- [TASK PROMPT]
Across all the records below, how many lines contain "this"? Respond with only the number.

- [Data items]
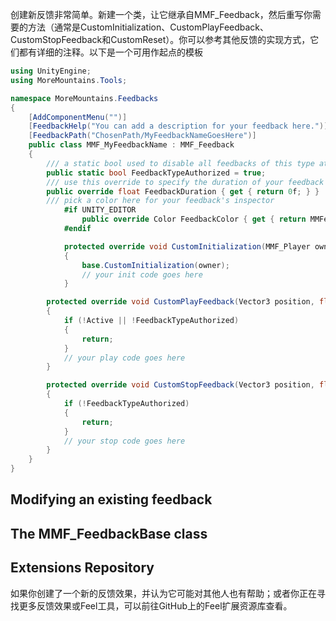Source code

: 创建新反馈非常简单。新建一个类，让它继承自MMF_Feedback，然后重写你需要的方法（通常是CustomInitialization、CustomPlayFeedback、CustomStopFeedback和CustomReset）。你可以参考其他反馈的实现方式，它们都有详细的注释。以下是一个可用作起点的模板

```C#
using UnityEngine;
using MoreMountains.Tools;

namespace MoreMountains.Feedbacks
{
    [AddComponentMenu("")]
    [FeedbackHelp("You can add a description for your feedback here.")]
    [FeedbackPath("ChosenPath/MyFeedbackNameGoesHere")]
    public class MMF_MyFeedbackName : MMF_Feedback
    {
        /// a static bool used to disable all feedbacks of this type at once
        public static bool FeedbackTypeAuthorized = true;
        /// use this override to specify the duration of your feedback (don't hesitate to look at other feedbacks for reference)
        public override float FeedbackDuration { get { return 0f; } }
        /// pick a color here for your feedback's inspector
    		#if UNITY_EDITOR
    			public override Color FeedbackColor { get { return MMFeedbacksInspectorColors.DebugColor; } }
    		#endif

    		protected override void CustomInitialization(MMF_Player owner)
    		{
    			base.CustomInitialization(owner);
    			// your init code goes here
    		}

        protected override void CustomPlayFeedback(Vector3 position, float feedbacksIntensity = 1.0f)
        {
            if (!Active || !FeedbackTypeAuthorized)
            {
                return;
            }            
            // your play code goes here
        }

        protected override void CustomStopFeedback(Vector3 position, float feedbacksIntensity = 1)
        {
	        if (!FeedbackTypeAuthorized)
	        {
		        return;
	        }            
	        // your stop code goes here
        }
    }
}
```

## Modifying an existing feedback

## The MMF_FeedbackBase class

## Extensions Repository

如果你创建了一个新的反馈效果，并认为它可能对其他人也有帮助；或者你正在寻找更多反馈效果或Feel工具，可以前往GitHub上的Feel扩展资源库查看。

- [SOLVED PROBLEM]
2